I have tracked it down to finalizers not being called on the RemoteRef. The finalizer sends a del_msg to the processes actually holding the value.

Finalizers are not being called for regular objects too, when they are serialized to a remote worker.

julia> addprocs(2)
2-element Array{Int64,1}:
 2
 3

julia> # creates workers with pids 2 and 3

       @everywhere begin

       function finalize_foo(f)
           v = f.foo
           @schedule println("FOO finalized $v")
       end

       type Foo
           foo
           Foo(x) = (f=new(x); finalizer(f, finalize_foo); f)
       end

       function Base.serialize(s::SerializationState, f::Foo)
           invoke(serialize, Tuple{SerializationState, Any}, s, f)
       end

       function Base.deserialize(s::SerializationState, t::Type{Foo})
           f = invoke(deserialize, Tuple{SerializationState, DataType}, s, t)
           Foo(myid())
       end

       end

julia> Base.remote_do(3, x->nothing, Foo(0))
RemoteRef(3,1,6)

julia> @everywhere gc()
FOO finalized 0

julia> @everywhere gc()
julia> @everywhere gc()

As can be seen, Foo was not finalized on worker 3.

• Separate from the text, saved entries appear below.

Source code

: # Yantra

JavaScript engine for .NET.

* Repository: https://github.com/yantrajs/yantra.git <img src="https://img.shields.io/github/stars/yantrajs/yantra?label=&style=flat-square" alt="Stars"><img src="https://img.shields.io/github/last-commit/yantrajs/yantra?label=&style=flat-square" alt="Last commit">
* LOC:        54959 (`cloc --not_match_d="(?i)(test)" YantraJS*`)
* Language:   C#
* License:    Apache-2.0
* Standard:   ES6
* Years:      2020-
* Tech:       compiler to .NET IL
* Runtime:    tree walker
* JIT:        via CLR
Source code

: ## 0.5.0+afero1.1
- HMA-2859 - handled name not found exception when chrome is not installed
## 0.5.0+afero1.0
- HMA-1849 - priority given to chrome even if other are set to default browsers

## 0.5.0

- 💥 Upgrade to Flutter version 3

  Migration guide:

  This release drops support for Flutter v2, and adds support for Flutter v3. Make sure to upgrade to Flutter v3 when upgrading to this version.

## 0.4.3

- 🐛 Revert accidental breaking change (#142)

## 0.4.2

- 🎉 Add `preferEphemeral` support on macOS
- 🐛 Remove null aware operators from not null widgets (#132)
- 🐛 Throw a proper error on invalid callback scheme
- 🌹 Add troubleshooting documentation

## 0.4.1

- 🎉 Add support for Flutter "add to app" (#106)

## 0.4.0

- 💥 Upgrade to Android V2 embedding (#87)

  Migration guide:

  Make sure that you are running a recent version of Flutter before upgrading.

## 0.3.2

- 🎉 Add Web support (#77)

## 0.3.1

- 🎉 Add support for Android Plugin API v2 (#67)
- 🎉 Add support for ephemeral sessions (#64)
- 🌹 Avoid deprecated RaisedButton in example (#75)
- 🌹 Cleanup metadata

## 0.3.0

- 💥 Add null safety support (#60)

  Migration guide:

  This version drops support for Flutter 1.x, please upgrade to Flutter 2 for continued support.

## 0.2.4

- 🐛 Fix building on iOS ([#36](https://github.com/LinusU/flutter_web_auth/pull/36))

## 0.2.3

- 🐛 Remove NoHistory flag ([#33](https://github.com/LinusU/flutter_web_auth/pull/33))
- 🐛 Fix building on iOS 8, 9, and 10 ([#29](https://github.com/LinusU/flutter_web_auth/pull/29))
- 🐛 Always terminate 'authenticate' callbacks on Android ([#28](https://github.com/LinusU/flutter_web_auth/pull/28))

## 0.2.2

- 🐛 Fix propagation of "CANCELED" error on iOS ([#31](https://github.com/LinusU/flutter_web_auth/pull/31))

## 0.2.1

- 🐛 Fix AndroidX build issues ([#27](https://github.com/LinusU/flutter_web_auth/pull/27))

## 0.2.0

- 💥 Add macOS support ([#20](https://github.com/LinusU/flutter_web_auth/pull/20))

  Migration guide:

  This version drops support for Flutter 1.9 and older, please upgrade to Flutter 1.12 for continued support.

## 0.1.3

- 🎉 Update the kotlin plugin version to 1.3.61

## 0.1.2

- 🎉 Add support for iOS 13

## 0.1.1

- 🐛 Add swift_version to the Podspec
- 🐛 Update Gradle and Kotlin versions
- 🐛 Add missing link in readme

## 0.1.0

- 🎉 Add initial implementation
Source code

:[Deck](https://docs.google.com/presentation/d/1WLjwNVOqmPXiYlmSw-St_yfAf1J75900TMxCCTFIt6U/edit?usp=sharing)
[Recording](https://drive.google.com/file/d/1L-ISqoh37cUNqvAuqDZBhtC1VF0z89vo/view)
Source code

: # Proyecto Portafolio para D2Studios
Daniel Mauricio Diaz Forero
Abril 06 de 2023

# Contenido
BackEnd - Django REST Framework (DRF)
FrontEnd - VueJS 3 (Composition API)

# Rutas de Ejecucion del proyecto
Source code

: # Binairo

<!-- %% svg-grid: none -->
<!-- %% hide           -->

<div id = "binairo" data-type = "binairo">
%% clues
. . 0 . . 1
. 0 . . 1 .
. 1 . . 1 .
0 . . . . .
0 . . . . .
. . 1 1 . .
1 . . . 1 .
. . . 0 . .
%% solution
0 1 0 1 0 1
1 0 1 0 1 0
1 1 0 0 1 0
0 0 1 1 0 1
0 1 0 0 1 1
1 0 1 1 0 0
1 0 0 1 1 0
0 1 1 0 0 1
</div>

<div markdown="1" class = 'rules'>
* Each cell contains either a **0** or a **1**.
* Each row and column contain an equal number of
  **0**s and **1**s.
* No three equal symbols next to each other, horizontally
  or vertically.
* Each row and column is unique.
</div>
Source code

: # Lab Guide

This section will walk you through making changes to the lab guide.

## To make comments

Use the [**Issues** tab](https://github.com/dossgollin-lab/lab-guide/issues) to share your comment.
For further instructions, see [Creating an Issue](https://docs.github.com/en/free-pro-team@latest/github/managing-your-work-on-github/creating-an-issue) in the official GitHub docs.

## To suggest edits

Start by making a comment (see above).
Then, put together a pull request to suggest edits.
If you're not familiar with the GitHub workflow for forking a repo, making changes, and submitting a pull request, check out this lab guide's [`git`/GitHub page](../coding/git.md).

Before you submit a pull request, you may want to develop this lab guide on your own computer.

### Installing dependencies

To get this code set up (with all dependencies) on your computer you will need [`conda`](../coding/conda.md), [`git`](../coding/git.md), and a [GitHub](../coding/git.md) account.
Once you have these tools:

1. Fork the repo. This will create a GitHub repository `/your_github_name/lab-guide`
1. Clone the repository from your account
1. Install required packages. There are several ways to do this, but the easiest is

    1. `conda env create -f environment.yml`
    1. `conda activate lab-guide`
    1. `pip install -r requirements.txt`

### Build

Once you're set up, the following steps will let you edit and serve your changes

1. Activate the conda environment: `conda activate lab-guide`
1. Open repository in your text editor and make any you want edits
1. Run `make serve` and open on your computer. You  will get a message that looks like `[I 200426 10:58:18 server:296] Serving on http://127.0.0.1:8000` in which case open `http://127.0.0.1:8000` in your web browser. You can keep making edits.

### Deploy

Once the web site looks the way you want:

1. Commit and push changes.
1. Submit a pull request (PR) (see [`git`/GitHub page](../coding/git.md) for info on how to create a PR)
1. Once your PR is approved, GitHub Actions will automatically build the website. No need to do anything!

cc: @carnaval , @JeffBezanson

amitmurthy commented 9 years ago

Some progress:

addprocs(2)
rr = RemoteRef(2)
put!(rr, :OK)
Base.remote_do(3, x->nothing, rr)
rr=nothing
@everywhere gc()
@everywhere gc()
Base.remote_do(2, ()->println(Base.PGRP.refs[(1,4)].clientset))

# Execute a dummy remote_do again. This collects the previous ref
Base.remote_do(3, myid)
@everywhere gc()
Base.remote_do(2, ()->println(Base.PGRP.refs))

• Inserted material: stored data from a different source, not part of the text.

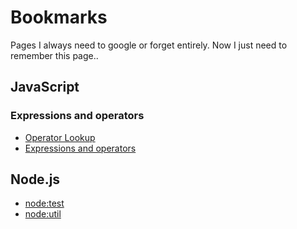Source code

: # Bookmarks

Pages I always need to google or forget entirely. Now I just need to remember
this page..

## JavaScript

### Expressions and operators

- [Operator Lookup][1]
- [Expressions and operators][2]

## Node.js

- [node:test][3]
- [node:util][4]

[1]: https://www.joshwcomeau.com/operator-lookup/
[2]:
  https://developer.mozilla.org/en-US/docs/Web/JavaScript/Guide/Expressions_and_Operators
[3]: https://nodejs.org/api/test.html
[4]: https://nodejs.org/api/util.html
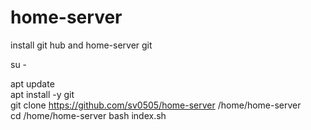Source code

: # home-server
install git hub and home-server git

su -

apt update \
apt install -y git \
git clone https://github.com/sv0505/home-server /home/home-server \
cd /home/home-server
bash index.sh
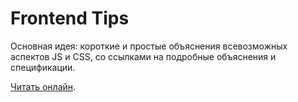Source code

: # Frontend Tips

Основная идея: короткие и простые объяснения всевозможных аспектов JS и CSS, со ссылками на подробные объяснения и спецификации.

[Читать онлайн](https://cdrpro.gitbooks.io/frontend-tips/content/).
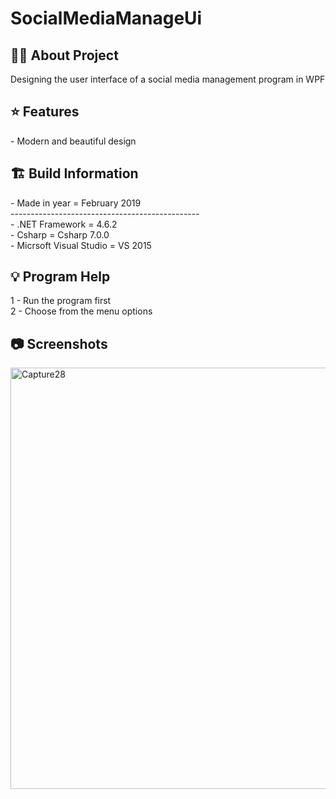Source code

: # SocialMediaManageUi

<h2> 👨‍💻 About Project</h2>
Designing the user interface of a social media management program in WPF<br />

<h2> ⭐ Features</h2>
- Modern and beautiful design <br />

<h2> 🏗 Build Information</h2>
- Made in year = February 2019 <br />
----------------------------------------------- <br />
- .NET Framework =  4.6.2 <br />
- Csharp = Csharp 7.0.0 <br />
- Micrsoft Visual Studio = VS 2015 <br />

<h2> 💡 Program Help</h2>
1 - Run the program first<br />
2 - Choose from the menu options<br />

<h2>📷 Screenshots</h2>
<img width="674" alt="Capture28" src="https://github.com/user-attachments/assets/15f02404-d1fd-462e-bd9f-ed78d7c155eb">
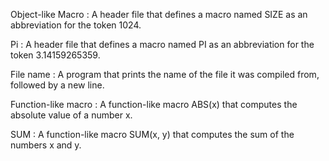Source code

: Object-like Macro : A header file that defines a macro named SIZE as an abbreviation for the token 1024.

Pi : A header file that defines a macro named PI as an abbreviation for the token 3.14159265359.

File name : A program that prints the name of the file it was compiled from, followed by a new line.

Function-like macro : A function-like macro ABS(x) that computes the absolute value of a number x.

SUM : A function-like macro SUM(x, y) that computes the sum of the numbers x and y.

The second remote_do results in the reference finally being collected.

I tried changing https://github.com/JuliaLang/julia/blob/dbe94d156bbb07f0c30af6b49a42ab09416f5df7/base/multi.jl#L838-L846 to

            elseif is(msg, :do)
                f = deserialize(r_stream)
                args = deserialize(r_stream)
                #print("got args: $args\n")
                let f=f, args=args
                    @schedule begin
                        run_work_thunk(RemoteValue(), ()->f(args...))
                        f = nothing
                        args = nothing
                    end
                end
                f = nothing
                args = nothing

but that doesn't help.

Do let blocks also keep references? How do we clear them?

amitmurthy commented 9 years ago

Simpler example:

function foo(rr)
    while true
        b=take!(rr)
        let b=b
            f = x->nothing
            @schedule ()->f(b)
            b = nothing
        end
        b=nothing
    end
end

rr = RemoteRef()
@schedule foo(rr)

put!(rr, ones(10^8));
gc()
gc()
gc()

A reference to the array is held till the loop is entered again, say by a put!(rr, :OK). The remote ref does not actually have a reference as evidenced by

julia> isready(rr)
false

julia> Base.PGRP.refs
Dict{Any,Any} with 3 entries:
  (1,0) => Base.RemoteValue(false,nothing,Condition(Any[Task (waiting) @0x00007f8d3187f850]),Condition(Any[]),IntSet([1]),0)
  (1,2) => Base.RemoteValue(false,nothing,Condition(Any[Task (waiting) @0x00007f8d325fb6c0]),Condition(Any[]),IntSet([1]),0)
  (1,1) => Base.RemoteValue(false,nothing,Condition(Any[]),Condition(Any[]),IntSet([1]),0)

Removing the let statement makes the problem go away.

carnaval commented 9 years ago

Forgot to add a comment : as we discussed yesterday this seems to be because the value is stored into a temporary gensym. @vtjnash ?

amitmurthy commented 7 years ago

@yuyichao this - https://github.com/JuliaLang/Distributed.jl/issues/25 - is still an issue. Any ideas?